Definitions / Notation used
- \(\omega = (\varepsilon, \eta) \in G = H \ltimes N\), with \(\eta \in \Omega^1(Y, \mathrm{ad}(P\_H))\).
- \(A_0\) fixed; \(d\_{A\_0}\) is the covariant exterior derivative.
- \(B\_{\omega} := A\_0 \cdot \varepsilon\), curvature \(F\_B := dB\_{\omega} + B\_{\omega} \wedge B\_{\omega}\).
- Augmented torsion:
$$ T(\omega) := \eta - \varepsilon^{-1} d\_{A\_0} \varepsilon \in \Omega^1\big(Y, \mathrm{ad}(P\_H)\big). $$
Main technical argument
Lemma (covariance of augmented torsion).
Under the tilted right action by \(h \in H\), augmented torsion transforms adjointly:
$$ T(\omega \cdot h) = h^{-1} T(\omega) h. $$
Explicit transformation line showing cancellation
Use the tilted (\(A\_0\)-aware) bookkeeping where the components transform as
$$ \varepsilon^\prime = \varepsilon h, \eta^\prime = h^{-1} \eta h + h^{-1} d\_{A\_0} h. $$
Compute:
$$ T^\prime = \eta^\prime - (\varepsilon^\prime)^{-1} d\_{A\_0} (\varepsilon^\prime) $$
$$ = \big(h^{-1} \eta h + h^{-1} d\_{A\_0} h\big) - (h^{-1} \varepsilon^{-1}) d\_{A\_0}(\varepsilon h) $$
$$ = h^{-1} \eta h + h^{-1} d\_{A\_0} h - h^{-1} \varepsilon^{-1} (d\_{A\_0} \varepsilon) h - h^{-1} d\_{A\_0} h $$
$$ = h^{-1} \big( \eta - \varepsilon^{-1} d\_{A\_0} \varepsilon \big) h $$
$$ = h^{-1} T h. $$
The inhomogeneous term \(h^{-1} d\_{A\_0} h\) cancels exactly.
Geometric meaning
\(T\) is the affine difference between two connection-building routes from the same \(\omega\):
- translate: \(A\_0 + \eta\)
- rotate: \(B\_{\omega} = A\_0 \cdot \varepsilon\)
Then \(T\) is the “difference” in the model space \(N\):
$$ T = (A\_0 + \eta) - (A\_0 \cdot \varepsilon), $$
which is precisely \(\eta - \varepsilon^{-1} d\_{A\_0} \varepsilon\).
Assumptions vs Consequences
Assumptions
- \(A_0\) fixed, \(d\_{A\_0}\) used in compensators.
- Tilted \(H\)-action includes the inhomogeneous \(h^{-1} d\_{A\_0} h\) term on $\eta $.
Consequences
- \(T\) transforms covariantly: \(T \mapsto h^{-1} T h\).
- Therefore \(\iota^\*(T)\) is well-defined on \(X\).

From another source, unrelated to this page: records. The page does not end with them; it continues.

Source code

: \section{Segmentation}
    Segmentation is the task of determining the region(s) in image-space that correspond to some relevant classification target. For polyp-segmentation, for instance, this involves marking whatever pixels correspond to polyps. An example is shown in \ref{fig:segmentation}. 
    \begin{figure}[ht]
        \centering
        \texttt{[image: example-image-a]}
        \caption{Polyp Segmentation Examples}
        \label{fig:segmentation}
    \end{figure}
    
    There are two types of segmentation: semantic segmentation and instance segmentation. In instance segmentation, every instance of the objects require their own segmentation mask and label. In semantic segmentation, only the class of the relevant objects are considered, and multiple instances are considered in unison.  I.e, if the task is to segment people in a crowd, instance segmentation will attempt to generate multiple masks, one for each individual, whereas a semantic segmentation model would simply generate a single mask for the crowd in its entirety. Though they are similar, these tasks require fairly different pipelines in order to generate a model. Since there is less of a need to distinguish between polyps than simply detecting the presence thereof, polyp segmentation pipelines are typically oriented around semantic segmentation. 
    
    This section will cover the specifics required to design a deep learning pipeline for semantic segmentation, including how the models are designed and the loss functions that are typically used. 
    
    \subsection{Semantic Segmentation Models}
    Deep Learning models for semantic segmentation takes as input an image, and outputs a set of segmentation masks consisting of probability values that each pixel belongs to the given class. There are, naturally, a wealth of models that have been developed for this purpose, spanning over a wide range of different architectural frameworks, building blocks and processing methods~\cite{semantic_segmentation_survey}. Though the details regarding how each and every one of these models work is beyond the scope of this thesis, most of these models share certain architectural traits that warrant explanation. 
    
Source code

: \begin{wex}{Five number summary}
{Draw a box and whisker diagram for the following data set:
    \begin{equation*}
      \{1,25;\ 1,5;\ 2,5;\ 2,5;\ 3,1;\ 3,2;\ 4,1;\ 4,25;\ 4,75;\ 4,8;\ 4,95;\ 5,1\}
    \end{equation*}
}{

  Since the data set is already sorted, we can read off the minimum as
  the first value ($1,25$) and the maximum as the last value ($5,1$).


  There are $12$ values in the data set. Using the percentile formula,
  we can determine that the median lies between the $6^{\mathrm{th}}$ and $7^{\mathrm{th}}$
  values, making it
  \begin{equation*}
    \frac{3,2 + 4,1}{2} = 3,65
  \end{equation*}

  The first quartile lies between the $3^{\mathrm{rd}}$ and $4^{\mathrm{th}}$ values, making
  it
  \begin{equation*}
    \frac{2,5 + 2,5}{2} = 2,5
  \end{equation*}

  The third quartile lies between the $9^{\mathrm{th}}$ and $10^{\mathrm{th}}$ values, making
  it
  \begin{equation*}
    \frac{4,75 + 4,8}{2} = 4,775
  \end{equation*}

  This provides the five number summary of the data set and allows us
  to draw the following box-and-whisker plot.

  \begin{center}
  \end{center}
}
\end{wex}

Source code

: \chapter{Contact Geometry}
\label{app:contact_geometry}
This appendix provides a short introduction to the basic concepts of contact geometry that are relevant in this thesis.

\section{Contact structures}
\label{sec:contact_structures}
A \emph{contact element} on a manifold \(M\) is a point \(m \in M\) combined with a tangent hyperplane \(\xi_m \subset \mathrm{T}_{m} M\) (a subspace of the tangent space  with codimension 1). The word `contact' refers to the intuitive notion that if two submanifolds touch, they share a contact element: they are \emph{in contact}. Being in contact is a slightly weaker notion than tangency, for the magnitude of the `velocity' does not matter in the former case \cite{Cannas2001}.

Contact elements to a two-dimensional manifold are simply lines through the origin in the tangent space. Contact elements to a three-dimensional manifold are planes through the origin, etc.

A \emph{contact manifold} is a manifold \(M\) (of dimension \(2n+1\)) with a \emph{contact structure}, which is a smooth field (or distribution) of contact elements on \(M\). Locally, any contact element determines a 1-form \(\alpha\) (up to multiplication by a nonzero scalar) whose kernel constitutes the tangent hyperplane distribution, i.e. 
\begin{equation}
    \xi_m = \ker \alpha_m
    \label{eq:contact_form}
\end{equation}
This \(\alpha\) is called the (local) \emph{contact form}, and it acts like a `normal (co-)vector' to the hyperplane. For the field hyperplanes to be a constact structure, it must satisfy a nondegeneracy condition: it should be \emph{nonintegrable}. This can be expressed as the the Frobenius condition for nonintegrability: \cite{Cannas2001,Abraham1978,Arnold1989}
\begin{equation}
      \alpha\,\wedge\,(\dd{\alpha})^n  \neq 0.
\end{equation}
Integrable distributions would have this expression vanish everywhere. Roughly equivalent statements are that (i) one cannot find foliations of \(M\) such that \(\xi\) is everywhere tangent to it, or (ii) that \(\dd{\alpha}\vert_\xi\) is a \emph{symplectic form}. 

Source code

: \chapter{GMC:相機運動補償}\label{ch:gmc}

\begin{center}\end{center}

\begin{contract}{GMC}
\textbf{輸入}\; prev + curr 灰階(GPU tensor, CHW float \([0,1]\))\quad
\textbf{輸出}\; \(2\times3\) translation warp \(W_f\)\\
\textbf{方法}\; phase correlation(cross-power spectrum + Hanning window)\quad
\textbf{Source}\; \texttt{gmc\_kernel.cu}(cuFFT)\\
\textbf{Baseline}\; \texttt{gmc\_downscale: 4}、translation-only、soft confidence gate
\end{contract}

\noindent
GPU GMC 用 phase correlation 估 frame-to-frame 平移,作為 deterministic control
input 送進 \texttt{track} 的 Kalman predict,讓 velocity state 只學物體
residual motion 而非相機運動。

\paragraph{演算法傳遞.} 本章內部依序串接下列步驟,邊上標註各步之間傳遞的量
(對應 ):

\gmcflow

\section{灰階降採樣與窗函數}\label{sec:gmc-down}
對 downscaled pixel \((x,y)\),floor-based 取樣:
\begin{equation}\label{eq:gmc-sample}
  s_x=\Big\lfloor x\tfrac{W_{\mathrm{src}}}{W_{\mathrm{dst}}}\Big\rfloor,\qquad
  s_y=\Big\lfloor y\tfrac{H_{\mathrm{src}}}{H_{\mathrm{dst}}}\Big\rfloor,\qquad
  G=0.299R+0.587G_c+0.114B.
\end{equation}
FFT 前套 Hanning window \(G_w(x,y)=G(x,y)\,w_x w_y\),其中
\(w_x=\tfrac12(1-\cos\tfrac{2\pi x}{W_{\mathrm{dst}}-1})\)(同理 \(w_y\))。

- \(B\_{\omega}\) and \(F_B\) are operational objects compatible with transport bookkeeping.
Why this matters
\(T\) is the first transport-native torsion variable that survives gauge covariance. It is linear (lives in \(N\)), pullback-safe (can be observed on \(X\) via \(\iota^\*\)), and built to avoid “connections-aren’t-tensors” pitfalls. Later, when we build Einstein-like curvature contractions, we will not take naive Ricci traces on \(\mathrm{ad}\)-valued curvature; those contractions are replaced by Shiab \(\bullet_{\varepsilon}\). \(T\) is designed to be compatible with that gauge-aware contraction discipline.
Key takeaway
Augmented torsion is the right torsion variable because it is covariant by construction.
Technical takeaway
\(T := \eta - \varepsilon^{-1} d\_{A\_0} \varepsilon\) transforms as \(T \mapsto h^{-1} T h\) because the inhomogeneous terms cancel line-by-line.